How many people involved in the H-P pretexting scandal knew it was wrong but did it anyway out of fear of being fired for refusing? Frankly, I don't know which would be worse: not refusing out of fear, or not knowing it was wrong in the first place.

Truly excellent companies foster a culture that encourages people to take risks in doing a great thing — or doing the right thing.

28 September 2006

Radio Shack Deletes 400 Workers, Common Sense

On August 29, RadioShack Corp. fired about 400 employees by email. The good news is that it saved the price of a ream of paper, and maybe some postage. Apparently, no one thought about the bad news — the terrible press it received for its Internet Age management gaffe. The story has been all over the media, and the blogs have had a field day with it. (Nick Roy's HR Horizons wonders if people will shop at RadioShack after this; Lori Dorn's HR Lori weighs in; Matthew Stibbe's Bad Language blog slams the wording.)

According to news reports, the email waiting for the unlucky employees that Tuesday morning read: "The work force reduction notification is currently in progress.
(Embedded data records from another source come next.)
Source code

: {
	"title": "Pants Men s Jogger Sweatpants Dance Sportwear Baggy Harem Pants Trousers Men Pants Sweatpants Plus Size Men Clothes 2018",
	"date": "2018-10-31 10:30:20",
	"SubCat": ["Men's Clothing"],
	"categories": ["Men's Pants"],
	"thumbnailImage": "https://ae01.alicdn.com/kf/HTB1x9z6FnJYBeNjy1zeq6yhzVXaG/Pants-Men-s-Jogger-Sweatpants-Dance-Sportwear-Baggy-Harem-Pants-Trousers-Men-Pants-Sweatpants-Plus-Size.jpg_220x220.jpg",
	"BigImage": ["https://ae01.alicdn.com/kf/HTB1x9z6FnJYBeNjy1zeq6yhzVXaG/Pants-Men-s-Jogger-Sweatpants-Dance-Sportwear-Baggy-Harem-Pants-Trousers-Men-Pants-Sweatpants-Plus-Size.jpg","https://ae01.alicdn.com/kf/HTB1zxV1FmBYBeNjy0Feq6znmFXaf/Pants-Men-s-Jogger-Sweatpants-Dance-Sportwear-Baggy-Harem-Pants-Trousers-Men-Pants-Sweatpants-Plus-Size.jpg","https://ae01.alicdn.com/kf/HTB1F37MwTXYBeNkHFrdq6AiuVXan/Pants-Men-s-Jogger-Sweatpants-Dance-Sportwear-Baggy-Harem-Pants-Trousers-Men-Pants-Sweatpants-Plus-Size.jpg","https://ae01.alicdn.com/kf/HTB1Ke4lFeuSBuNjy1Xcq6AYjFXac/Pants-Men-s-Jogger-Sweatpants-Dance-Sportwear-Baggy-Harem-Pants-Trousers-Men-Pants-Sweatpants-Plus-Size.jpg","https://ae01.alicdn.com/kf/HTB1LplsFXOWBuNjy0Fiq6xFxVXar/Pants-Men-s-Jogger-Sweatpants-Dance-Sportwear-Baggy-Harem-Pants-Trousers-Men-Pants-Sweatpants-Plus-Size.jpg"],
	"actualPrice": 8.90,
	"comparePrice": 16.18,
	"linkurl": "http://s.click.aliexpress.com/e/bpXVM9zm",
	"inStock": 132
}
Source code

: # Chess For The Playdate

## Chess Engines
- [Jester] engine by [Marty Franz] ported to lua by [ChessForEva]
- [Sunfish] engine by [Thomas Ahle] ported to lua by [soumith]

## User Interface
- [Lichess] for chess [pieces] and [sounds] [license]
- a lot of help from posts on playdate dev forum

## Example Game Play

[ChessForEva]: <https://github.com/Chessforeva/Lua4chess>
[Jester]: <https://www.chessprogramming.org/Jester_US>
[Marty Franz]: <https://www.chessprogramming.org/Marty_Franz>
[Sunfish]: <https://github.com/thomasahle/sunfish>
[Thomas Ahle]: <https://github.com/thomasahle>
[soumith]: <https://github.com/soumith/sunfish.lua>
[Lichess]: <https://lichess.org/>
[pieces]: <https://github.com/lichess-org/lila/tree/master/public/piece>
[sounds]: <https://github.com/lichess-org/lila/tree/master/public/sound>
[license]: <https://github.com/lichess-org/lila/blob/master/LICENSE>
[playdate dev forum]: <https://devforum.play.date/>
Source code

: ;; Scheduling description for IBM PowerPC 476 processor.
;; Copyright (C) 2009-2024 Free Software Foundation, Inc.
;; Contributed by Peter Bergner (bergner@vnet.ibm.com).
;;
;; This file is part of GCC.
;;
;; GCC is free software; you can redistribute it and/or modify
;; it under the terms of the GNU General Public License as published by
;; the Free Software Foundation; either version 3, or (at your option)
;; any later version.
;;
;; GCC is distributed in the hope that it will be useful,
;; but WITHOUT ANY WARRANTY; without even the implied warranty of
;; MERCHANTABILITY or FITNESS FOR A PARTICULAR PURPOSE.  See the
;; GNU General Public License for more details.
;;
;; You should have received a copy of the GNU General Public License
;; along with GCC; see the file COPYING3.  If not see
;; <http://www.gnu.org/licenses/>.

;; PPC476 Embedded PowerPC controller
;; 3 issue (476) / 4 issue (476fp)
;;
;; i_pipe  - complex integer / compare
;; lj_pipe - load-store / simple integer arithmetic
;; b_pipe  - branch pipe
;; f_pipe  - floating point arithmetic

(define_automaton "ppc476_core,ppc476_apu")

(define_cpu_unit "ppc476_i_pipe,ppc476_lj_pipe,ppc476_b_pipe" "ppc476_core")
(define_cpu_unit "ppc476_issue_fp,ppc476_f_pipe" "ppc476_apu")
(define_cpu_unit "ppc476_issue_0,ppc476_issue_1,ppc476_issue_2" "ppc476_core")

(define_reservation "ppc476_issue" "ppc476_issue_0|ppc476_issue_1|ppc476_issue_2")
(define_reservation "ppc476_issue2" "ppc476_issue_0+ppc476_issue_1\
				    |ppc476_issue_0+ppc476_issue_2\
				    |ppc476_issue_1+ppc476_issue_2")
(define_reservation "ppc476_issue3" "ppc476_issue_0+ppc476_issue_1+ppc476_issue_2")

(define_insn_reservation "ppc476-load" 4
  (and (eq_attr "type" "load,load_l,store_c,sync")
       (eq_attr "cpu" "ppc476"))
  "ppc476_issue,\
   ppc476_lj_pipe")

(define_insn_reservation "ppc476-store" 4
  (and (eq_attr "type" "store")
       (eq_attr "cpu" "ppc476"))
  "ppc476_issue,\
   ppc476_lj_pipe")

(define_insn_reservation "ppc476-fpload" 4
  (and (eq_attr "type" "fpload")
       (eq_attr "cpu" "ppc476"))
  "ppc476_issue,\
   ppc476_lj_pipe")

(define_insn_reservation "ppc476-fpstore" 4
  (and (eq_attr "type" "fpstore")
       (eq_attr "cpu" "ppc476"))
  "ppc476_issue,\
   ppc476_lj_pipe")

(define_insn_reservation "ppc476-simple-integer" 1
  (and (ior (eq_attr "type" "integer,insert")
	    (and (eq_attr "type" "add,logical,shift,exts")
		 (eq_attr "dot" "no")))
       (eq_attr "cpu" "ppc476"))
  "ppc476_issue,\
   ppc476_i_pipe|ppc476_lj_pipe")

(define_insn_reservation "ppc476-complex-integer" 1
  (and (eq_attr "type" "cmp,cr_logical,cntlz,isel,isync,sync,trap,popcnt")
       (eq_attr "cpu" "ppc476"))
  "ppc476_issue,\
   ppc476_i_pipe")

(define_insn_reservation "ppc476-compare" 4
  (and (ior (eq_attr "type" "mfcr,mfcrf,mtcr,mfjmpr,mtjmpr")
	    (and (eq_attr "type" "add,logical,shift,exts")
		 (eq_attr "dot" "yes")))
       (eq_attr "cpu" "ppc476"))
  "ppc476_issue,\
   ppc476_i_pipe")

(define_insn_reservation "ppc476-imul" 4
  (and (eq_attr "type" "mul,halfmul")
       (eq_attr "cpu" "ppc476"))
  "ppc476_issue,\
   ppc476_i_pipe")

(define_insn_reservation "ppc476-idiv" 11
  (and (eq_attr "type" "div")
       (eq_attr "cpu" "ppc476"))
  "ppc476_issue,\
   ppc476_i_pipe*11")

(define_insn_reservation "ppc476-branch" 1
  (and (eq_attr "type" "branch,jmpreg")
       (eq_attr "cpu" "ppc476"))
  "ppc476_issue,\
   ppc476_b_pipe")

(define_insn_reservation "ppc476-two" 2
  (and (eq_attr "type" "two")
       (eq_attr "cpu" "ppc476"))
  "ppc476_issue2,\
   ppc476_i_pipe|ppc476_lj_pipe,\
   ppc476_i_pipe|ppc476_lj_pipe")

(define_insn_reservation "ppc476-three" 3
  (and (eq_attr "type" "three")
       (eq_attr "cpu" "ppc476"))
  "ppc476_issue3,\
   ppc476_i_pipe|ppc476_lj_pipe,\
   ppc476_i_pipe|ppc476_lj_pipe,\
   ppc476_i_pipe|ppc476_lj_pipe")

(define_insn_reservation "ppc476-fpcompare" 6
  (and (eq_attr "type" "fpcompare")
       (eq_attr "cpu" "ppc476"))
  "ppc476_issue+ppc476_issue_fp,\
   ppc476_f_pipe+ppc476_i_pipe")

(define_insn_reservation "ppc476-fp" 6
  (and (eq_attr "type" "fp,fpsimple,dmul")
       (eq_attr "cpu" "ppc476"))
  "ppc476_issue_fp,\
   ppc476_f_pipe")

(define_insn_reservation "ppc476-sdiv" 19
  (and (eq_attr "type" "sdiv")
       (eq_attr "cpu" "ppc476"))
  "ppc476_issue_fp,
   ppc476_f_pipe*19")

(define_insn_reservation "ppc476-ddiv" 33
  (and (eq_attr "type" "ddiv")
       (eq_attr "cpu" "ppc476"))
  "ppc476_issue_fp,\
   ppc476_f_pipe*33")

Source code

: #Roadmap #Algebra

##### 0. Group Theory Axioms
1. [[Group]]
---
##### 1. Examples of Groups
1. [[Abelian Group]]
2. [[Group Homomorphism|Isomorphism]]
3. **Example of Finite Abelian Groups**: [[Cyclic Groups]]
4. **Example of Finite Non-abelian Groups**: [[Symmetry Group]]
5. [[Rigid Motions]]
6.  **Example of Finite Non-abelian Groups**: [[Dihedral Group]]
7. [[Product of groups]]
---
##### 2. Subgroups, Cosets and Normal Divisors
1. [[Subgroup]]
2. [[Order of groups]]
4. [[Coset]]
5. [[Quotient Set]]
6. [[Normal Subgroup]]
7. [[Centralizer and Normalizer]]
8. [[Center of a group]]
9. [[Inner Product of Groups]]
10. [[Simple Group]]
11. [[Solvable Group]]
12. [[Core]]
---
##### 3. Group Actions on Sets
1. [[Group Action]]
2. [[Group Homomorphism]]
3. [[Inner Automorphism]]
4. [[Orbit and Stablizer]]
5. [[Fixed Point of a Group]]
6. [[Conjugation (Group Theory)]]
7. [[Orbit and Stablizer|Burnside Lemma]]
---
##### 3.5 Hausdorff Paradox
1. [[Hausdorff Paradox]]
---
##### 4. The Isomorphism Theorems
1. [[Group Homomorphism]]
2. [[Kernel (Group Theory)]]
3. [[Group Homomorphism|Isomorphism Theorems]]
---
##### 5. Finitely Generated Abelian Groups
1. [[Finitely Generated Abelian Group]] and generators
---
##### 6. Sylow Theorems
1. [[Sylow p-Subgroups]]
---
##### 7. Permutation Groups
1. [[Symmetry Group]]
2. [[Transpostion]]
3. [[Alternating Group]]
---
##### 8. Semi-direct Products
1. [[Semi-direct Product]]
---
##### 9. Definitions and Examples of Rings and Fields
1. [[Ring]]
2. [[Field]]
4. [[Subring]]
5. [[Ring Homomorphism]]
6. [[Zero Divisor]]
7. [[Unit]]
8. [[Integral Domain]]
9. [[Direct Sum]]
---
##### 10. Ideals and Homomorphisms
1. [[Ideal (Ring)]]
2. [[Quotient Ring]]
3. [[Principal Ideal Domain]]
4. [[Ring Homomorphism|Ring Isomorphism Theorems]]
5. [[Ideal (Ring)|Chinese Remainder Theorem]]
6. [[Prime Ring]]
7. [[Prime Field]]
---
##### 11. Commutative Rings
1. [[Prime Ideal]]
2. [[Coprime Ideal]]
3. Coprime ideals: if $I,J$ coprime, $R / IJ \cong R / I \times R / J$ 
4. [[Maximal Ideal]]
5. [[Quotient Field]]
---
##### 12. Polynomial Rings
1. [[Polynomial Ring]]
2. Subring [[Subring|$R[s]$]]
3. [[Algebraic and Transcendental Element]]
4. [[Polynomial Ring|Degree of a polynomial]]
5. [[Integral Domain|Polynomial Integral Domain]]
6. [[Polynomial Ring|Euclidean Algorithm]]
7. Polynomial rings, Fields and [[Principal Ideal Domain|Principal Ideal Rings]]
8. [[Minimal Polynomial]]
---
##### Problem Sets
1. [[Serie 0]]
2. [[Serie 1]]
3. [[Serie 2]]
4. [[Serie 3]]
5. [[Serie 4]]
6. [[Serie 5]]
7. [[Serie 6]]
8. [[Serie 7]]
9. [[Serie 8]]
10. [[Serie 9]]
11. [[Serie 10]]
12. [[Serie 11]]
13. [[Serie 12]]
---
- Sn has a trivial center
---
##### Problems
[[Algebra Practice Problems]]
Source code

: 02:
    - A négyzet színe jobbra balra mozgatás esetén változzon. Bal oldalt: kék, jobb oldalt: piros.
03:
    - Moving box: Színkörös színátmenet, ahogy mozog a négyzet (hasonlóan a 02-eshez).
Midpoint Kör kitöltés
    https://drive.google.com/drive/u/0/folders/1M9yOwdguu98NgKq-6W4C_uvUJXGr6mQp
Unfortunately your position is one that has been eliminated." (Maybe we'll talk about this ridiculous use of corporatespeak in a future post.)

In its defense, the company noted that it had warned employees that the "work force reduction notifications" would be delivered electronically, and that employees were invited to ask questions on a company intranet.

Maybe it was more efficient to fire 400 people this way. But this is an example of losing sight of the obvious consequences of callous behavior in favor of increased efficiency. Yes, it's a lot of work to do a RIF (reduction in force). Yes, RadioShack is paying severance to these employees based. Fine. But it's a big deal to lose your job. And when employees feel they were treated without respect or dignity, they are much more likely to sue. And that will cost a whole lot more than a ream of paper.

The company has defended the RIF as being necessary to "improve its long-term competitive position in the marketplace." But improving its "competitive position in the marketplace" requires attracting the best talent. Who's going to want to work at RadioShack after seeing how they handled this RIF?